Re-index merged encodings
Map all chunk-local indexes into the final global dictionary space.

Full parallelism
Encode & restore chunks concurrently with Rayon for ½ wall-time or better.

Alternative token mappings
Experiment with VarInt-G8IU, SIMD-BP128 or varint codes for sub-byte savings.

Test enwik8 & enwik7
Verify scaling and wall-time improvements on smaller Wikipedia slices.

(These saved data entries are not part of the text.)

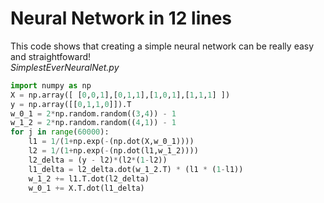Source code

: # Neural Network in 12 lines
This code shows that creating a simple neural network can be really easy and straightfoward!
<br/>
*SimplestEverNeuralNet.py*
```python
import numpy as np
X = np.array([ [0,0,1],[0,1,1],[1,0,1],[1,1,1] ])
y = np.array([[0,1,1,0]]).T
w_0_1 = 2*np.random.random((3,4)) - 1
w_1_2 = 2*np.random.random((4,1)) - 1
for j in range(60000):
    l1 = 1/(1+np.exp(-(np.dot(X,w_0_1))))
    l2 = 1/(1+np.exp(-(np.dot(l1,w_1_2))))
    l2_delta = (y - l2)*(l2*(1-l2))
    l1_delta = l2_delta.dot(w_1_2.T) * (l1 * (1-l1))
    w_1_2 += l1.T.dot(l2_delta)
    w_0_1 += X.T.dot(l1_delta)
```
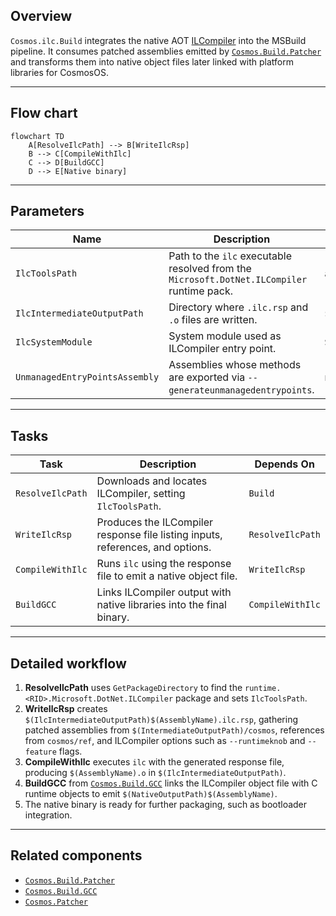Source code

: ## Overview

`Cosmos.ilc.Build` integrates the native AOT [ILCompiler](https://github.com/dotnet/runtime/tree/main/src/mono/ilc) into the MSBuild pipeline. It consumes patched assemblies emitted by [`Cosmos.Build.Patcher`](../../../src/Cosmos.Build.Patcher) and transforms them into native object files later linked with platform libraries for CosmosOS.

---

## Flow chart

```mermaid
flowchart TD
    A[ResolveIlcPath] --> B[WriteIlcRsp]
    B --> C[CompileWithIlc]
    C --> D[BuildGCC]
    D --> E[Native binary]
```

---

## Parameters

| Name | Description | Default |
| --- | --- | --- |
| `IlcToolsPath` | Path to the `ilc` executable resolved from the `Microsoft.DotNet.ILCompiler` runtime pack. | auto-resolved |
| `IlcIntermediateOutputPath` | Directory where `.ilc.rsp` and `.o` files are written. | `$(IntermediateOutputPath)/cosmos/native/` |
| `IlcSystemModule` | System module used as ILCompiler entry point. | `System.Private.CoreLib` |
| `UnmanagedEntryPointsAssembly` | Assemblies whose methods are exported via `--generateunmanagedentrypoints`. | none |

---

## Tasks

| Task | Description | Depends On |
| --- | --- | --- |
| `ResolveIlcPath` | Downloads and locates ILCompiler, setting `IlcToolsPath`. | `Build` |
| `WriteIlcRsp` | Produces the ILCompiler response file listing inputs, references, and options. | `ResolveIlcPath` |
| `CompileWithIlc` | Runs `ilc` using the response file to emit a native object file. | `WriteIlcRsp` |
| `BuildGCC` | Links ILCompiler output with native libraries into the final binary. | `CompileWithIlc` |

---

## Detailed workflow

1. **ResolveIlcPath** uses `GetPackageDirectory` to find the `runtime.<RID>.Microsoft.DotNet.ILCompiler` package and sets `IlcToolsPath`.
2. **WriteIlcRsp** creates `$(IlcIntermediateOutputPath)$(AssemblyName).ilc.rsp`, gathering patched assemblies from `$(IntermediateOutputPath)/cosmos`, references from `cosmos/ref`, and ILCompiler options such as `--runtimeknob` and `--feature` flags.
3. **CompileWithIlc** executes `ilc` with the generated response file, producing `$(AssemblyName).o` in `$(IlcIntermediateOutputPath)`.
4. **BuildGCC** from [`Cosmos.Build.GCC`](../../../src/Cosmos.Build.GCC) links the ILCompiler object file with C runtime objects to emit `$(NativeOutputPath)$(AssemblyName)`.
5. The native binary is ready for further packaging, such as bootloader integration.

---

## Related components

- [`Cosmos.Build.Patcher`](../../../src/Cosmos.Build.Patcher)
- [`Cosmos.Build.GCC`](../../../src/Cosmos.Build.GCC)
- [`Cosmos.Patcher`](../../../src/Cosmos.Patcher)
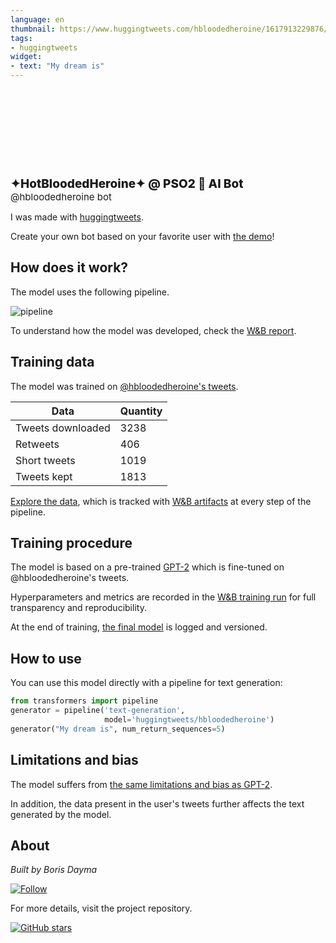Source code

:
 ```yaml
---
language: en
thumbnail: https://www.huggingtweets.com/hbloodedheroine/1617913229876/predictions.png
tags:
- huggingtweets
widget:
- text: "My dream is"
---
```


<div>
<div style="width: 132px; height:132px; border-radius: 50%; background-size: cover; background-image: url('https://pbs.twimg.com/profile_images/1303502800333266945/T5d2aMh8_400x400.jpg')">
</div>
<div style="margin-top: 8px; font-size: 19px; font-weight: 800">✦HotBloodedHeroine✦ @ PSO2 🤖 AI Bot </div>
<div style="font-size: 15px">@hbloodedheroine bot</div>
</div>

I was made with [huggingtweets](https://github.com/borisdayma/huggingtweets).

Create your own bot based on your favorite user with [the demo](https://colab.research.google.com/github/borisdayma/huggingtweets/blob/master/huggingtweets-demo.ipynb)!

## How does it work?

The model uses the following pipeline.

![pipeline](https://github.com/borisdayma/huggingtweets/blob/master/img/pipeline.png?raw=true)

To understand how the model was developed, check the [W&B report](https://wandb.ai/wandb/huggingtweets/reports/HuggingTweets-Train-a-Model-to-Generate-Tweets--VmlldzoxMTY5MjI).

## Training data

The model was trained on [@hbloodedheroine's tweets](https://twitter.com/hbloodedheroine).

| Data | Quantity |
| --- | --- |
| Tweets downloaded | 3238 |
| Retweets | 406 |
| Short tweets | 1019 |
| Tweets kept | 1813 |

[Explore the data](https://wandb.ai/wandb/huggingtweets/runs/4tvl495z/artifacts), which is tracked with [W&B artifacts](https://docs.wandb.com/artifacts) at every step of the pipeline.

## Training procedure

The model is based on a pre-trained [GPT-2](https://huggingface.co/gpt2) which is fine-tuned on @hbloodedheroine's tweets.

Hyperparameters and metrics are recorded in the [W&B training run](https://wandb.ai/wandb/huggingtweets/runs/gx30ahu9) for full transparency and reproducibility.

At the end of training, [the final model](https://wandb.ai/wandb/huggingtweets/runs/gx30ahu9/artifacts) is logged and versioned.

## How to use

You can use this model directly with a pipeline for text generation:

```python
from transformers import pipeline
generator = pipeline('text-generation',
                     model='huggingtweets/hbloodedheroine')
generator("My dream is", num_return_sequences=5)
```

## Limitations and bias

The model suffers from [the same limitations and bias as GPT-2](https://huggingface.co/gpt2#limitations-and-bias).

In addition, the data present in the user's tweets further affects the text generated by the model.

## About

*Built by Boris Dayma*

[![Follow](https://img.shields.io/twitter/follow/borisdayma?style=social)](https://twitter.com/intent/follow?screen_name=borisdayma)

For more details, visit the project repository.

[![GitHub stars](https://img.shields.io/github/stars/borisdayma/huggingtweets?style=social)](https://github.com/borisdayma/huggingtweets)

Make it ffi lib to use from python
	cargo build --release --features ffi
	# produces target/release/libredumb.{so|dylib|dll}

	cargo install cbindgen            # once

cbindgen --config cbindgen.toml
--crate redumb
--output redumb.h

TODO

Tokenization Performance
Our current pipeline relies on regex::find_iter for token extraction, which benchmarks at only ~1–5 MB/s on large corpora (e.g. enwik8). In contrast, a hand-rolled streaming byte-level scanner can hit 100–200 MB/s by avoiding backtracking and UTF-8 overhead. As a next step, we should prototype a manual scanner or integrate the logos crate—a DFA-based lexer that often runs at 50–100 MB/s—to dramatically accelerate tokenization.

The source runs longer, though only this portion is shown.